HANS KARL. — Du reste, une famille de tout premier rang. Aussi bien alliée qu’on peut l’être, après tout.
CRESCENCE. — Pardonne-moi, mais cela, c’est ce qui est écrit dans le Gotha. D’ici, qui peut le vérifier ?
HANS KARL. — Te voilà bien acharnée contre cet homme !
CRESCENCE. — Mais il y a de quoi ! Quand une jeune fille, une des premières de son rang, s’entiche d’un homme que personne ne connaît, en dépit du fait qu’il n’aura jamais la moindre position ici…
HANS KARL. — Crois-tu ?
CRESCENCE. — Jamais de la vie ! Et en dépit du fait que son verbiage la laisse de marbre, bref, en dépit d’elle-même et du monde…Un court silence.
Hans Karl ouvre un autre tiroir avec une certaine violence.
CRESCENCE. — Puis-je t’aider à chercher ? Tu es en train de t’énerver.
HANS KARL. — Je te remercie mille fois, je ne cherche rien, à vrai dire, j’ai introduit la mauvaise clé.
LE SECRÉTAIRE, apparaissant par la petite porte. — Oh, je vous demande bien humblement pardon.
HANS KARL. — Je serai à vous dans un petit moment, Neugebauer.Le secrétaire se retire.
CRESCENCE s’approche de la table. — Kari, si seulement cela te faisait plaisir, rien qu’un peu, je ferais échouer cette histoire.
HANS KARL. — Quelle histoire ?
CRESCENCE. — Celle dont nous parlons : Hélène-Neuhoff. Je la fais échouer du jour au lendemain.
HANS KARL. — C’est-à-dire ?
CRESCENCE. — Je mets ma main au feu qu’elle est encore exactement aussi éprise de toi aujourd’hui qu’il y a six ans, et qu’il suffit d’un mot, de l’ombre d’une allusion…
HANS KARL. — … que je te prie de ne pas faire, pour l’amour de Dieu !
CRESCENCE. — Très bien, pardonne-moi ! N’en parlons plus.
HANS KARL. — Ma chère, je m’incline bien bas devant tes façons énergiques, mais, Dieu merci, les gens ne sont pas si simples.
CRESCENCE. — Mon cher, les gens sont, Dieu merci, très simples, si on les prend simplement.
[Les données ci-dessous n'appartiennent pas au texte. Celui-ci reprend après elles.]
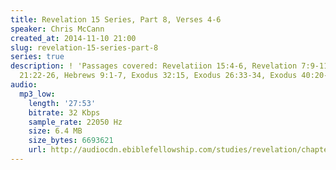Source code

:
 ```yaml
---
title: Revelation 15 Series, Part 8, Verses 4-6
speaker: Chris McCann
created_at: 2014-11-10 21:00
slug: revelation-15-series-part-8
series: true
description: ! 'Passages covered: Revelatiion 15:4-6, Revelation 7:9-11, Revelation
  21:22-26, Hebrews 9:1-7, Exodus 32:15, Exodus 26:33-34, Exodus 40:20-21.'
audio:
  mp3_low:
    length: '27:53'
    bitrate: 32 Kbps
    sample_rate: 22050 Hz
    size: 6.4 MB
    size_bytes: 6693621
    url: http://audiocdn.ebiblefellowship.com/studies/revelation/chapter-15/2014.11.10_McCann_-_Revelation_15_Series_Part_8.mp3
---
```

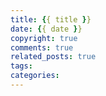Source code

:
```yaml
---
title: {{ title }}
date: {{ date }}
copyright: true
comments: true
related_posts: true
tags:
categories:
---
```

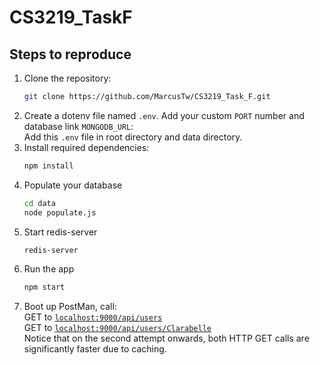 # CS3219_TaskF

## Steps to reproduce
1. Clone the repository: <br>
   ```sh
   git clone https://github.com/MarcusTw/CS3219_Task_F.git
   ```
2. Create a dotenv file named `.env`. Add your custom `PORT` number and database link `MONGODB_URL`: <br>
   Add this `.env` file in root directory and data directory.
3. Install required dependencies: <br> 
   ```sh 
   npm install
   ```
4. Populate your database
   ```sh
   cd data
   node populate.js
   ```
5. Start redis-server
   ```sh 
   redis-server
   ```
6. Run the app
   ```sh 
   npm start
   ```
6. Boot up PostMan, call: <br>
   GET to [`localhost:9000/api/users`](http://localhost:9000/api/users) <br>
   GET to [`localhost:9000/api/users/Clarabelle`](http://localhost:9000/api/users/Clarabelle) <br>
   Notice that on the second attempt onwards, both HTTP GET calls are significantly faster due to caching.
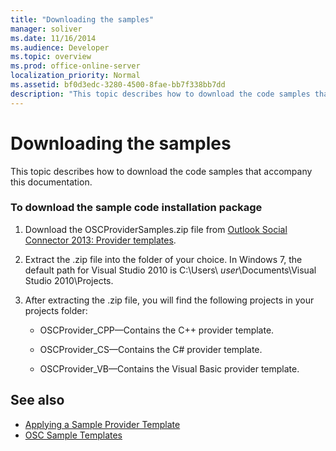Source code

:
 ```yaml
---
title: "Downloading the samples"
manager: soliver
ms.date: 11/16/2014
ms.audience: Developer
ms.topic: overview
ms.prod: office-online-server
localization_priority: Normal
ms.assetid: bf0d3edc-3280-4500-8fae-bb7f338bb7dd
description: "This topic describes how to download the code samples that accompany this documentation."
---
```


# Downloading the samples

This topic describes how to download the code samples that accompany this documentation.
  
### To download the sample code installation package

1. Download the OSCProviderSamples.zip file from [Outlook Social Connector 2013: Provider templates](https://code.msdn.microsoft.com/Outlook-Social-Connector-73fd8d2c).
    
2. Extract the .zip file into the folder of your choice. In Windows 7, the default path for Visual Studio 2010 is C:\Users\ _user_\Documents\Visual Studio 2010\Projects.
    
3. After extracting the .zip file, you will find the following projects in your projects folder:
    
   - OSCProvider_CPP—Contains the C++ provider template.
    
   - OSCProvider_CS—Contains the C# provider template.
    
   - OSCProvider_VB—Contains the Visual Basic provider template.
    
## See also

- [Applying a Sample Provider Template](applying-a-sample-provider-template.md)
- [OSC Sample Templates](osc-sample-templates.md)

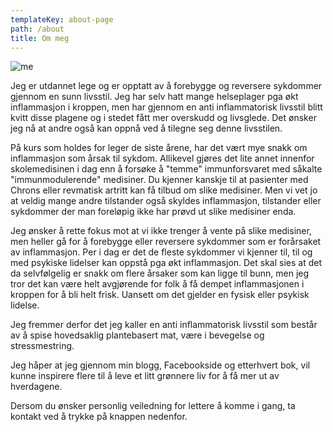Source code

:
 ```yaml
---
templateKey: about-page
path: /about
title: Om meg
---
```

![me](/img/3bilder.jpg "Image title")

Jeg er utdannet lege og er opptatt av å forebygge og reversere sykdommer gjennom en sunn livsstil. Jeg har selv hatt mange helseplager pga økt inflammasjon i kroppen, men har gjennom en anti inflammatorisk livsstil blitt kvitt disse plagene og i stedet fått mer overskudd og livsglede. Det ønsker jeg nå at andre også kan oppnå ved å tilegne seg denne livsstilen.

På kurs som holdes for leger de siste årene, har det vært mye snakk om inflammasjon som årsak til sykdom. Allikevel gjøres det lite annet innenfor skolemedisinen i dag enn å forsøke å "temme" immunforsvaret med såkalte "immunmodulerende" medisiner. Du kjenner kanskje til at pasienter med Chrons eller revmatisk artritt kan få tilbud om slike medisiner. Men vi vet jo at veldig mange andre tilstander også skyldes inflammasjon, tilstander eller sykdommer der man foreløpig ikke har prøvd ut slike medisiner enda.

Jeg ønsker å rette fokus mot at vi ikke trenger å vente på slike medisiner, men heller gå for å forebygge eller reversere sykdommer som er forårsaket av inflammasjon. Per i dag er det de fleste sykdommer vi kjenner til, til og med psykiske lidelser kan oppstå pga økt inflammasjon. Det skal sies at det da selvfølgelig er snakk om flere årsaker som kan ligge til bunn, men jeg tror det kan være helt avgjørende for folk å få dempet inflammasjonen i kroppen for å bli helt frisk. Uansett om det gjelder en fysisk eller psykisk lidelse.

Jeg fremmer derfor det jeg kaller en anti inflammatorisk livsstil som består av å spise hovedsaklig plantebasert mat, være i bevegelse og stressmestring.

Jeg håper at jeg gjennom min blogg, Facebookside og etterhvert bok, vil kunne inspirere flere til å leve et litt grønnere liv for å få mer ut av hverdagene.

Dersom du ønsker personlig veiledning for lettere å komme i gang, ta kontakt ved å trykke på knappen nedenfor.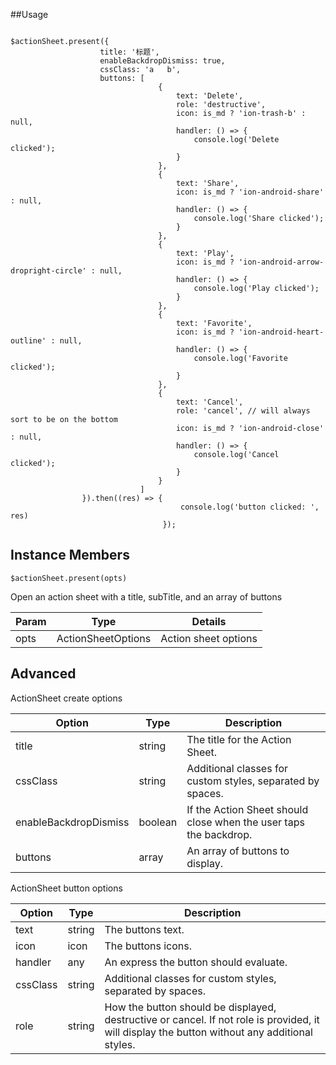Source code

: ##Usage

```

$actionSheet.present({
                    title: '标题',
                    enableBackdropDismiss: true,
                    cssClass: 'a   b',
                    buttons: [
                                 {
                                     text: 'Delete',
                                     role: 'destructive',
                                     icon: is_md ? 'ion-trash-b' : null,
                                     handler: () => {
                                         console.log('Delete clicked');
                                     }
                                 },
                                 {
                                     text: 'Share',
                                     icon: is_md ? 'ion-android-share' : null,
                                     handler: () => {
                                         console.log('Share clicked');
                                     }
                                 },
                                 {
                                     text: 'Play',
                                     icon: is_md ? 'ion-android-arrow-dropright-circle' : null,
                                     handler: () => {
                                         console.log('Play clicked');
                                     }
                                 },
                                 {
                                     text: 'Favorite',
                                     icon: is_md ? 'ion-android-heart-outline' : null,
                                     handler: () => {
                                         console.log('Favorite clicked');
                                     }
                                 },
                                 {
                                     text: 'Cancel',
                                     role: 'cancel', // will always sort to be on the bottom
                                     icon: is_md ? 'ion-android-close' : null,
                                     handler: () => {
                                         console.log('Cancel clicked');
                                     }
                                 }
                             ]
                }).then((res) => {
                                      console.log('button clicked: ', res)
                                  });

```

## Instance Members


```
$actionSheet.present(opts)
```
Open an action sheet with a title, subTitle, and an array of buttons

Param | Type | Details
------|------|------
opts | ActionSheetOptions | Action sheet options


## Advanced

ActionSheet create options

Option | Type | Description
---------- |--------------|------
title | string | The title for the Action Sheet.
cssClass | string | Additional classes for custom styles, separated by spaces.
enableBackdropDismiss | boolean | If the Action Sheet should close when the user taps the backdrop.
buttons | array<any> | An array of buttons to display.



ActionSheet button options

Option | Type | Description
---------- |--------------|------
text | string | The buttons text.
icon | icon | The buttons icons.
handler | any | An express the button should evaluate.
cssClass | string | Additional classes for custom styles, separated by spaces.
role | string | How the button should be displayed, destructive or cancel. If not role is provided, it will display the button without any additional styles.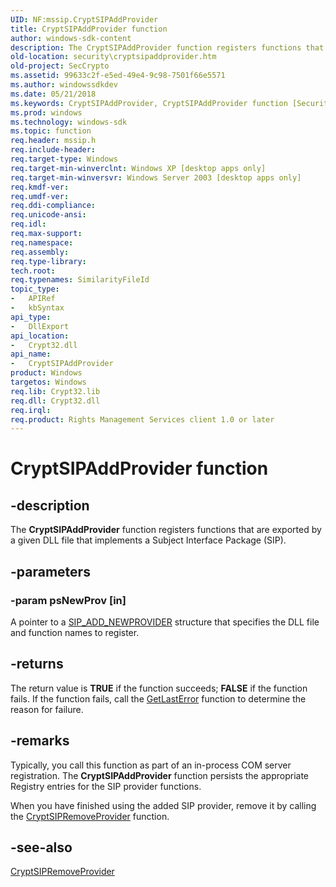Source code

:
 ```yaml
---
UID: NF:mssip.CryptSIPAddProvider
title: CryptSIPAddProvider function
author: windows-sdk-content
description: The CryptSIPAddProvider function registers functions that are exported by a given DLL file that implements a Subject Interface Package (SIP).
old-location: security\cryptsipaddprovider.htm
old-project: SecCrypto
ms.assetid: 99633c2f-e5ed-49e4-9c98-7501f66e5571
ms.author: windowssdkdev
ms.date: 05/21/2018
ms.keywords: CryptSIPAddProvider, CryptSIPAddProvider function [Security], mssip/CryptSIPAddProvider, security.cryptsipaddprovider
ms.prod: windows
ms.technology: windows-sdk
ms.topic: function
req.header: mssip.h
req.include-header: 
req.target-type: Windows
req.target-min-winverclnt: Windows XP [desktop apps only]
req.target-min-winversvr: Windows Server 2003 [desktop apps only]
req.kmdf-ver: 
req.umdf-ver: 
req.ddi-compliance: 
req.unicode-ansi: 
req.idl: 
req.max-support: 
req.namespace: 
req.assembly: 
req.type-library: 
tech.root: 
req.typenames: SimilarityFileId
topic_type:
-	APIRef
-	kbSyntax
api_type:
-	DllExport
api_location:
-	Crypt32.dll
api_name:
-	CryptSIPAddProvider
product: Windows
targetos: Windows
req.lib: Crypt32.lib
req.dll: Crypt32.dll
req.irql: 
req.product: Rights Management Services client 1.0 or later
---
```


# CryptSIPAddProvider function


## -description


The <b>CryptSIPAddProvider</b> function registers functions that are exported by a given DLL file that implements  a Subject Interface Package (SIP).


## -parameters




### -param psNewProv [in]

A pointer to a <a href="https://msdn.microsoft.com/5ca88c0c-a7c9-4517-a874-49d38c1bc7c3">SIP_ADD_NEWPROVIDER</a> structure that specifies the DLL file and function names to register.


## -returns



The return value is <b>TRUE</b> if the function succeeds; <b>FALSE</b> if the function fails. If the function fails, call the <a href="https://msdn.microsoft.com/d852e148-985c-416f-a5a7-27b6914b45d4">GetLastError</a> function to determine the reason for failure.




## -remarks



Typically, you call this function as part of an in-process COM server registration. The <b>CryptSIPAddProvider</b> function persists the appropriate Registry entries for the SIP provider functions.

When you have finished using the added SIP provider, remove it by calling the <a href="https://msdn.microsoft.com/0a269956-b2c7-414a-b002-7cec0d52bfd6">CryptSIPRemoveProvider</a> function.




## -see-also




<a href="https://msdn.microsoft.com/0a269956-b2c7-414a-b002-7cec0d52bfd6">CryptSIPRemoveProvider</a>
 

 

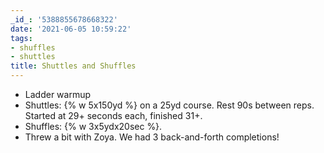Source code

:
 ```yaml
---
_id_: '5388855678668322'
date: '2021-06-05 10:59:22'
tags:
- shuffles
- shuttles
title: Shuttles and Shuffles
---
```


- Ladder warmup
- Shuttles: {% w 5x150yd %} on a 25yd course. Rest 90s between reps. Started at 29+ seconds each, finished 31+.
- Shuffles: {% w 3x5ydx20sec %}.
- Threw a bit with Zoya. We had 3 back-and-forth completions!

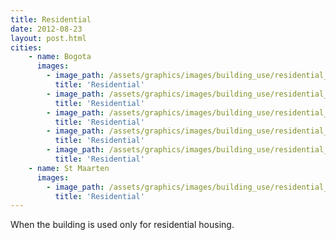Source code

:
 ```yaml
---
title: Residential
date: 2012-08-23
layout: post.html
cities:
    - name: Bogota
      images:
        - image_path: /assets/graphics/images/building_use/residential_bogota_01.jpg
          title: 'Residential'
        - image_path: /assets/graphics/images/building_use/residential_bogota_02.jpg
          title: 'Residential'
        - image_path: /assets/graphics/images/building_use/residential_bogota_03.jpg
          title: 'Residential'
        - image_path: /assets/graphics/images/building_use/residential_bogota_04.jpg
          title: 'Residential'
        - image_path: /assets/graphics/images/building_use/residential_bogota_05.jpg
          title: 'Residential'
    - name: St Maarten
      images:
        - image_path: /assets/graphics/images/building_use/residential_st_maarten_01.png
          title: 'Residential'
---
```

When the building is used only for residential housing.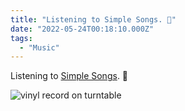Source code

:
 ```yaml
---
title: "Listening to Simple Songs. 🎵"
date: "2022-05-24T00:18:10.000Z"
tags: 
  - "Music"
---
```


Listening to [Simple Songs](https://www.dragcity.com/products/simple-songs). 🎵

![vinyl record on turntable](/img/note-images/5bed7d9727.jpg)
Bon, je vois que tu ne prends pas cette nouvelle au tragique. Tant mieux. Tu as cessé de t’intéresser à Hélène, je le tiens désormais pour acquis.
HANS KARL, se levant. — Je ne sais même pas comment tu as pu penser qu’il était nécessaire que je cesse de m’intéresser à elle. D’autres personnes ont-elles ces pensées bizarres ?
CRESCENCE. — Bien probablement.
HANS KARL. — Sais-tu que cela me donne proprement l’envie de m’y rendre ?
CRESCENCE. — Et de donner ta bénédiction à Théophile ? Il en sera ravi. Il fera les pires bassesses pour devenir un de tes familiers.
HANS KARL. — Ne trouves-tu pas qu’il aurait été fort à propos, étant donné les circonstances, que je me sois montré depuis longtemps déjà chez les Altenwyl ? Je suis extraordinairement désolé de m’être décommandé.